Industry 4.0 has three main benefits: cyber-physical systems such as sensors have the ability to collect data that can be used by manufacturers, systems can trawl through all of the data and form insights that can be acted upon quickly and lastly, the communications infrastructure backing the data up is secure enough to be used by heavy industries.
It is thought that smart factories will digest information and communication technology to help revolutionise the supply chain and production line. Machines using self-optimisation, self-configuration and artificial intelligence to complete tasks to deliver cost savings and a better quality of goods and services.
How Industry 4.0 developed
Industry 4.0 was first mentioned in 2013, in a high-tech strategy document by the German government which outlined a plan to fully computerise the manufacturing industry without the need for human involvement. The German government is investing £146 million to encourage research across academia, business and government to become the leading adopter of Industry 4.0.
IoT has a role to play
IoT will play a huge role in Industry 4.0 and will even underpin the development of it. The sheer volume of sensors and ‘things’ have a huge potential to feed information in to Industry 4.0. The two will work alongside one another to combine software, sensors, processors and communication technology.
Smart factory concept is becoming a reality
Industry 4.0 is fast becoming a possibility for low volume manufacturing as companies have the desire to manufacture custom products quickly and cost effectively. The CPS (cyber-physical system) is fundamental to this because it links all levels of the value chain in real-time, not only in the production environment but throughout all internal and external channels, from incoming orders, to design and customisation to delivery.
Levels of automation will continue to rise as the demand for reliability across the system strengthens. The volume of data required for Industry 4.0 will only increase and it is likely that EMC protection as well as speed and length limitations of copper-based cables will become more of an issue.

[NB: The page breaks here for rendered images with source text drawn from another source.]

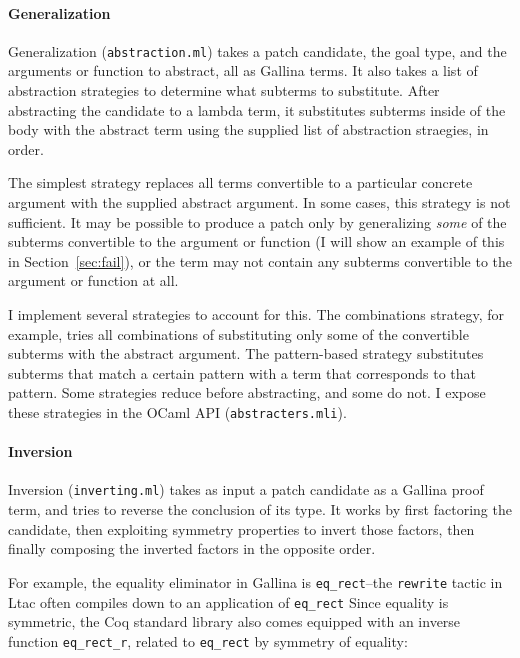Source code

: \paragraph{Generalization} Generalization (\lstinline{abstraction.ml}) %
takes a patch candidate, the goal type, and the arguments or function to abstract,
all as Gallina terms.
It also takes a list of abstraction strategies to determine what subterms to substitute.
After abstracting the candidate to a lambda term, it substitutes subterms inside of the body with the abstract term
using the supplied list of abstraction straegies, in order.

The simplest strategy replaces all terms convertible to a particular concrete argument %
with the supplied abstract argument.
In some cases, this strategy is not sufficient.
It may be possible to produce a patch only by generalizing \emph{some} of the subterms
convertible to the argument or function (I will show an example of this in Section~\ref{sec:fail}),
or the term may not contain any subterms convertible to the argument or function at all.

I implement several strategies to account for this. The combinations strategy, for example,
tries all combinations of substituting only some of the convertible subterms with the abstract argument. 
The pattern-based strategy substitutes subterms that match a certain pattern
with a term that corresponds to that pattern.
Some strategies reduce before abstracting, and some do not.
I expose these strategies in the \sysname OCaml API (\lstinline{abstracters.mli}). %

\paragraph{Inversion} Inversion (\lstinline{inverting.ml}) takes as input a patch candidate as a Gallina proof term,
and tries to reverse the conclusion of its type.
It works by first factoring the candidate,
then exploiting symmetry properties to invert those factors,
then finally composing the inverted factors in the opposite order.

For example, the equality eliminator in Gallina is \lstinline{eq_rect}--the \lstinline{rewrite} tactic in Ltac
often compiles down to an application of \lstinline{eq_rect} %
Since equality is symmetric, the Coq standard library also comes equipped with an inverse function \lstinline{eq_rect_r},
related to \lstinline{eq_rect} by symmetry of equality:


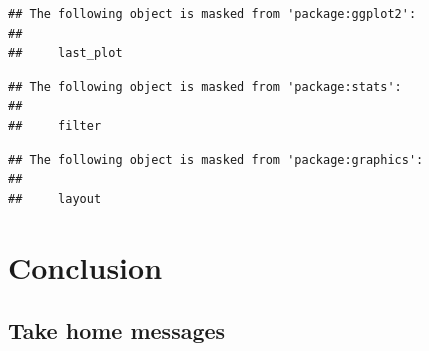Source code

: \documentclass[
]{book}
\newenvironment{Shaded}{\begin{snugshade}}{\end{snugshade}}
\newcommand{\AttributeTok}[1]{\textcolor[rgb]{0.77,0.63,0.00}{#1}}
\newcommand{\FunctionTok}[1]{\textcolor[rgb]{0.00,0.00,0.00}{#1}}
\newcommand{\NormalTok}[1]{#1}
\newcommand{\SpecialCharTok}[1]{\textcolor[rgb]{0.00,0.00,0.00}{#1}}
\newcommand{\StringTok}[1]{\textcolor[rgb]{0.31,0.60,0.02}{#1}}
\begin{document}
\begin{verbatim}
## The following object is masked from 'package:ggplot2':
## 
##     last_plot
\end{verbatim}

\begin{verbatim}
## The following object is masked from 'package:stats':
## 
##     filter
\end{verbatim}

\begin{verbatim}
## The following object is masked from 'package:graphics':
## 
##     layout
\end{verbatim}

\begin{Shaded}
\end{Shaded}

\hypertarget{conclusion}{%
\chapter{Conclusion}\label{conclusion}}

\hypertarget{take-home-messages}{%
\section{Take home messages}\label{take-home-messages}}
\end{document}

Accenture, a digital strategist company released a report in January 2015 which concluded that an industrial-scale version of the Internet of Things, or Industry 4.0, could add £9.54 trillion to the world economy by 2030 and the UK alone could benefit by up to £352 billion.
Cisco has reported that UK start ups have a massive chance to benefit by streamlining processes and thinks that the industrial internet will benefit by £100 billion.
Siemens, who already has a smart factory in Germany believe that the global market for industrial automation will post turnover of £134 billion by 2017.
The enormous value of the industry is down to the demand for higher productivity and cost reductions from using real-time data. This is just the beginning for future technologies such as 5G which will have a large effect on optimum frequency.